== INPUT ==
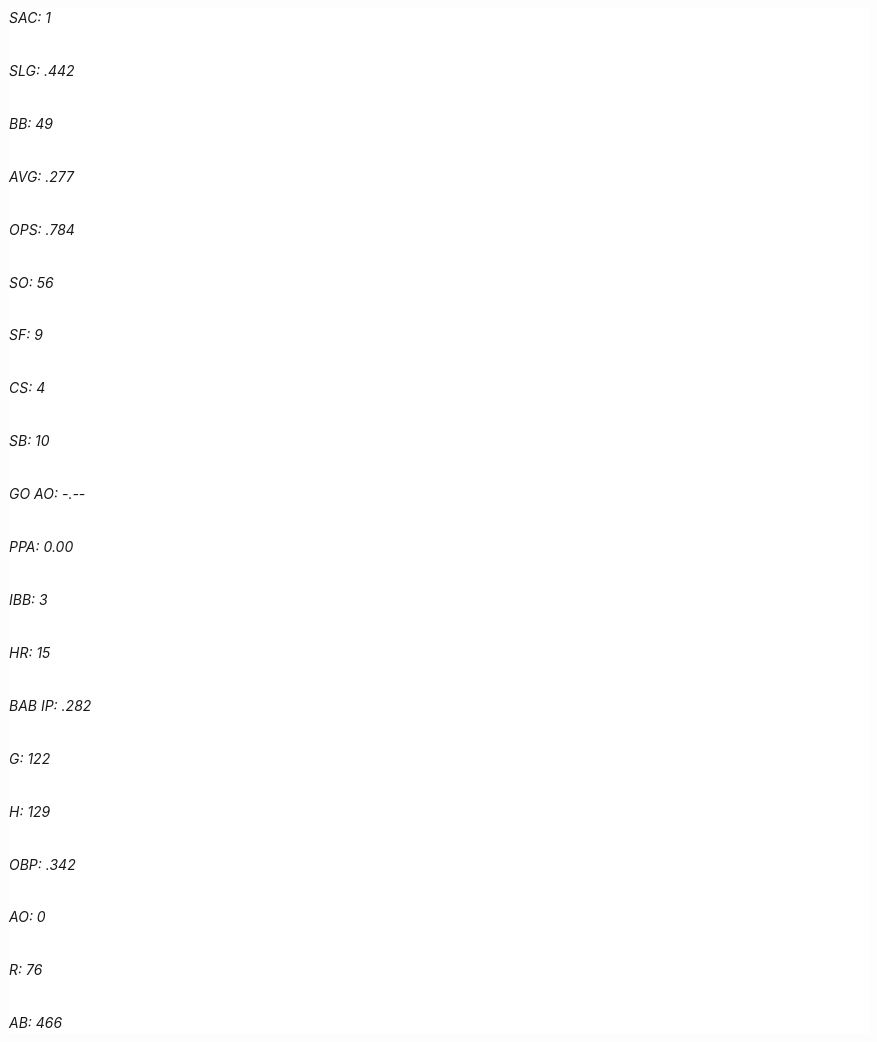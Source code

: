 ###### SAC: 1
###### SLG: .442
###### BB: 49
###### AVG: .277
###### OPS: .784
###### SO: 56
###### SF: 9
###### CS: 4
###### SB: 10
###### GO AO: -.--
###### PPA: 0.00
###### IBB: 3
###### HR: 15
###### BAB IP: .282
###### G: 122
###### H: 129
###### OBP: .342
###### AO: 0
###### R: 76
###### AB: 466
===
## INSTRUCTIONS TO FOLLOW
Reproduce each line of the entries above from the one containing "###### AVG: .277" through the last, exactly, and no other line.

## ANSWER BOX
###### AVG: .277
###### OPS: .784
###### SO: 56
###### SF: 9
###### CS: 4
###### SB: 10
###### GO AO: -.--
###### PPA: 0.00
###### IBB: 3
###### HR: 15
###### BAB IP: .282
###### G: 122
###### H: 129
###### OBP: .342
###### AO: 0
###### R: 76
###### AB: 466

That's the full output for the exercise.